Calculate a user's consumption amount in real time using the following formula: Total consumption amount = Current consumption amount (Kafka data) + History consumption amount (value in table1). Then, update the calculation result to table1.

Data Planning

  1. Create an HBase table and insert data.

    1. Run the following command to create a table named table1 through HBase:

      create 'table1', 'cf'

    2. Run the following command on HBase to insert data into table1:
      put 'table1', '1', 'cf:cid', '0'
      put 'table1', '2', 'cf:cid', '0'
      put 'table1', '3', 'cf:cid', '0'
      put 'table1', '4', 'cf:cid', '0'
      put 'table1', '5', 'cf:cid', '0'
      put 'table1', '6', 'cf:cid', '0'
      put 'table1', '7', 'cf:cid', '0'
      put 'table1', '8', 'cf:cid', '0'
      put 'table1', '9', 'cf:cid', '0'
      put 'table1', '10', 'cf:cid', '0'

  2. Data of the Spark Streaming sample project is stored in Kafka.

    1. Ensure that the clusters are installed, including HDFS, Yarn, and Spark.
    2. Modify allow.everyone.if.no.acl.found of Kafka Broker to true. (This parameter does not need to be set for the normal cluster.)
    3. Create a topic.

      {zkQuorum} indicates ZooKeeper cluster information in the IP:port format.

      $KAFKA_HOME/bin/kafka-topics.sh --create --zookeeper {zkQuorum}/kafka --replication-factor 1 --partitions 3 --topic {Topic}

    4. Start the Producer of the sample code to send data to Kafka.

      {ClassPath} indicates the path for storing the JAR file of the project. The path is specified by users. For details about how to export the JAR file, see Compiling and Running Applications.

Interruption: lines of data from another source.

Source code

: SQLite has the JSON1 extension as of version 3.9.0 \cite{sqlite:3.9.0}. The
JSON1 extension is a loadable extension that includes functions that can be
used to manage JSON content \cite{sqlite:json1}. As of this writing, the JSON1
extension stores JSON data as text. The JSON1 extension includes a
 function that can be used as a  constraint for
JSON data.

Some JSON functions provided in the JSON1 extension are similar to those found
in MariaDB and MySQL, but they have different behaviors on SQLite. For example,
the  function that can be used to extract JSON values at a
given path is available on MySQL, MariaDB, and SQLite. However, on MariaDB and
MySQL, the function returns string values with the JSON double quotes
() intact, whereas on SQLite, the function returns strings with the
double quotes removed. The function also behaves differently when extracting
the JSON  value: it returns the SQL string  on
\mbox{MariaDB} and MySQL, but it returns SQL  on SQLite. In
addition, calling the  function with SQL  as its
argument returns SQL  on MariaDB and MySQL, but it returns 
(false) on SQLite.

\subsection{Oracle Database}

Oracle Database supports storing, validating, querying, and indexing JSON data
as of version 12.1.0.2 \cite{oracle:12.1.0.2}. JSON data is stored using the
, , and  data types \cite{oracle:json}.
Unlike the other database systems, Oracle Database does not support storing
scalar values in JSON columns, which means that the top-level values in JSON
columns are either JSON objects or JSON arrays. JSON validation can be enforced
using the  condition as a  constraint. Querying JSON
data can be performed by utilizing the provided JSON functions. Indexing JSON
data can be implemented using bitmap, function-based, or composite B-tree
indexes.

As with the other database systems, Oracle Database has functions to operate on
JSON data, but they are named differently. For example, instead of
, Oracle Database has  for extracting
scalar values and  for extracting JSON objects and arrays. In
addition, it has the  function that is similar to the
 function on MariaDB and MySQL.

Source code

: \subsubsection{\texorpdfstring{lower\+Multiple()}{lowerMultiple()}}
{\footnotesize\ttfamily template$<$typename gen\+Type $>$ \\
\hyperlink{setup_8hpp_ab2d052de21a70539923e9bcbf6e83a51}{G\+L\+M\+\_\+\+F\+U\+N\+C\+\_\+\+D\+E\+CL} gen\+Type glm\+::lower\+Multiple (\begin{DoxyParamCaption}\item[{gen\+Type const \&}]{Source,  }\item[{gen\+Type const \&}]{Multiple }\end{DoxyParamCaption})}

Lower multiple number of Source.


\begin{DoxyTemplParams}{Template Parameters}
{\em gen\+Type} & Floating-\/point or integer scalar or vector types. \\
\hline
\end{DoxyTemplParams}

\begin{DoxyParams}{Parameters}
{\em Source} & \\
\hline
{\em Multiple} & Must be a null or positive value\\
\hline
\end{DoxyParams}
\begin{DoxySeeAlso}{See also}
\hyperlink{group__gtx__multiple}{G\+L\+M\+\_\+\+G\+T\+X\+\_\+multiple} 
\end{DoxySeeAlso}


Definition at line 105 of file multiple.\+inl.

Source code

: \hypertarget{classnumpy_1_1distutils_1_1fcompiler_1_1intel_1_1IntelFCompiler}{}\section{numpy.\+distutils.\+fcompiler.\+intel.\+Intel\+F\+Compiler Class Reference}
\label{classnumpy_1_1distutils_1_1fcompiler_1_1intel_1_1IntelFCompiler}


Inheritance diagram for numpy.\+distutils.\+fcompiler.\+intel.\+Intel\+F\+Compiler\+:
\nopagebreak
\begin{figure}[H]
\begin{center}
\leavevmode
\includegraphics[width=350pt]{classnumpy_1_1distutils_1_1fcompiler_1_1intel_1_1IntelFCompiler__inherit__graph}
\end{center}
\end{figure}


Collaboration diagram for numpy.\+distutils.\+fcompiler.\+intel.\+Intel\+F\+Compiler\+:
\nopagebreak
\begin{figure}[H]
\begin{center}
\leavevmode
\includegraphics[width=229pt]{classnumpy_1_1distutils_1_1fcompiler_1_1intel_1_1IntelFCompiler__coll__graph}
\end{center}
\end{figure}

      java -cp $SPARK_HOME/jars/*:$SPARK_HOME/jars/streamingClient/*:{JAR_PATH} com.huawei.bigdata.spark.examples.streaming.StreamingExampleProducer {BrokerList} {Topic}

    • If Kerberos authentication is enabled, set spark.yarn.security.credentials.hbase.enabled in the client configuration file spark-default.conf and on the sparkJDBC server to true.
    • The format of {zkQuorum} is in zkIp:2181 format.
    • JAR_PATH indicates the path of the JAR package.
    • The value of BrokerList is in brokerIp:9092 format.

Development Guidelines

  1. Receive data from Kafka and generate the corresponding DStream.
  2. Filter and analyze data.
  3. Find the corresponding record in the HBase table.
  4. Calculate the result and write the result to the HBase table.